MATERIAL SUPPLIED START

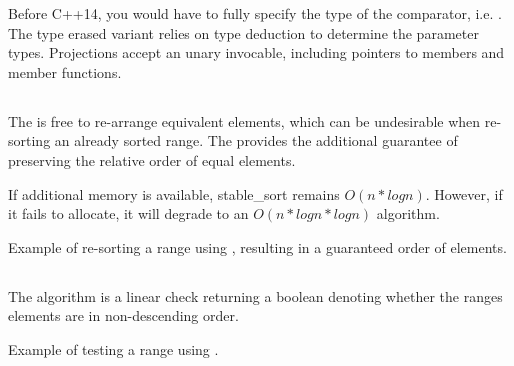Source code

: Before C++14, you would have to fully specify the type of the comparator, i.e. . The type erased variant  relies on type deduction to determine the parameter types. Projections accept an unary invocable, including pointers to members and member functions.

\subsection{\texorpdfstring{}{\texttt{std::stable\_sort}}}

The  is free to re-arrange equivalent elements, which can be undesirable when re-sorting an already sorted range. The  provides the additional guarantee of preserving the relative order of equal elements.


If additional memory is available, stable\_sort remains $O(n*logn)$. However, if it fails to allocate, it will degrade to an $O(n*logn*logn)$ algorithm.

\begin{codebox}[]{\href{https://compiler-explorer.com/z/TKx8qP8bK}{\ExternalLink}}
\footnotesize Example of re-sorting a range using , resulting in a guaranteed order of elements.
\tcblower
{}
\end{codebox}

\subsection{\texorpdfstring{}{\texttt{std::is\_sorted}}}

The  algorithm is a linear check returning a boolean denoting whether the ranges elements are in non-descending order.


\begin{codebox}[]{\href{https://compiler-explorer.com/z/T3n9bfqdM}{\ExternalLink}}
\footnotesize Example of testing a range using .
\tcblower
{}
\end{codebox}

MATERIAL SUPPLIED END
MATERIAL SUPPLIED START

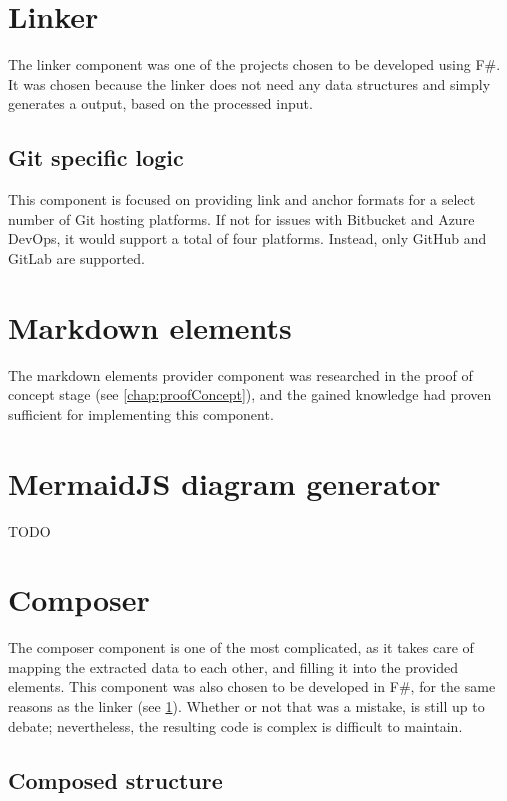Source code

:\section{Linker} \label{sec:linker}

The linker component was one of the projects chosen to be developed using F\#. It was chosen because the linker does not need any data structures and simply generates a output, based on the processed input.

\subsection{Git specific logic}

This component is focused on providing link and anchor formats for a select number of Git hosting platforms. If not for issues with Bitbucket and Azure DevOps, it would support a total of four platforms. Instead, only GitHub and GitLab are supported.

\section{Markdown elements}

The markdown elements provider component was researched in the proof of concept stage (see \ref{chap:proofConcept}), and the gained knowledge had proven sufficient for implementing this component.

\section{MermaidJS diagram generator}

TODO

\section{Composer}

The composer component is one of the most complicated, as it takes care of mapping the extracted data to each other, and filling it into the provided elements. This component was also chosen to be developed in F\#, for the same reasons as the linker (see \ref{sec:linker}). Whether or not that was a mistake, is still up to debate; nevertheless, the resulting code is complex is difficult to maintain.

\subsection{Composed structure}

MATERIAL SUPPLIED END
MATERIAL SUPPLIED START

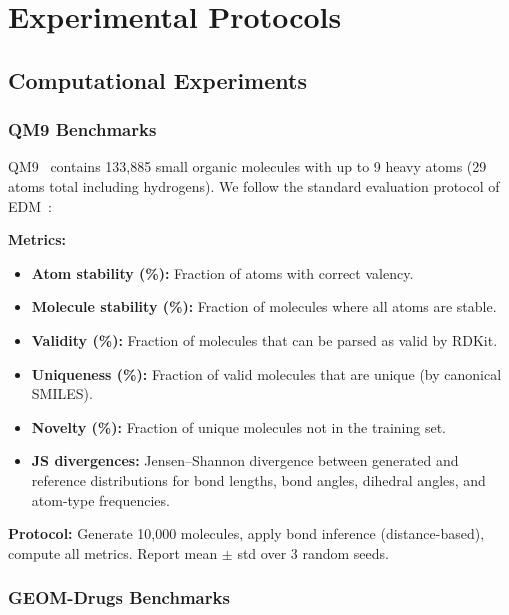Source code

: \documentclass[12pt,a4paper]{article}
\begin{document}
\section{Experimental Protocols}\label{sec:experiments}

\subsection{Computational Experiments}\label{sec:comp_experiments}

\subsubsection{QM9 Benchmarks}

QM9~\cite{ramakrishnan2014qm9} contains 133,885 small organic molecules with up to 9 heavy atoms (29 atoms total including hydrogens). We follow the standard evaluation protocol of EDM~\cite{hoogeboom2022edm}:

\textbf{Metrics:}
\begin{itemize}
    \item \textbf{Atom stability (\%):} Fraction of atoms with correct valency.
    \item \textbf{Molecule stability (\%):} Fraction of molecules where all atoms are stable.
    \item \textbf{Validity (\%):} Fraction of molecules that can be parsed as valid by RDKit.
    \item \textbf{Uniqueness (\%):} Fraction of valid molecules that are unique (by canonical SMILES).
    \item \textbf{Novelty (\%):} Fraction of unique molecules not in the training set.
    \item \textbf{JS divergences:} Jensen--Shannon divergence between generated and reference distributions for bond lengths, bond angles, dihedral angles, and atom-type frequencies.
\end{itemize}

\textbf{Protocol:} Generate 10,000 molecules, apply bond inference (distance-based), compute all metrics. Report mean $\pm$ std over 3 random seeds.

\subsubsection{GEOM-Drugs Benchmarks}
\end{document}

MATERIAL SUPPLIED END

Where the word "linker" shows up in a line of the listing, return that line.

:\section{Linker} \label{sec:linker}
The linker component was one of the projects chosen to be developed using F\#. It was chosen because the linker does not need any data structures and simply generates a output, based on the processed input.
The composer component is one of the most complicated, as it takes care of mapping the extracted data to each other, and filling it into the provided elements. This component was also chosen to be developed in F\#, for the same reasons as the linker (see \ref{sec:linker}). Whether or not that was a mistake, is still up to debate; nevertheless, the resulting code is complex is difficult to maintain.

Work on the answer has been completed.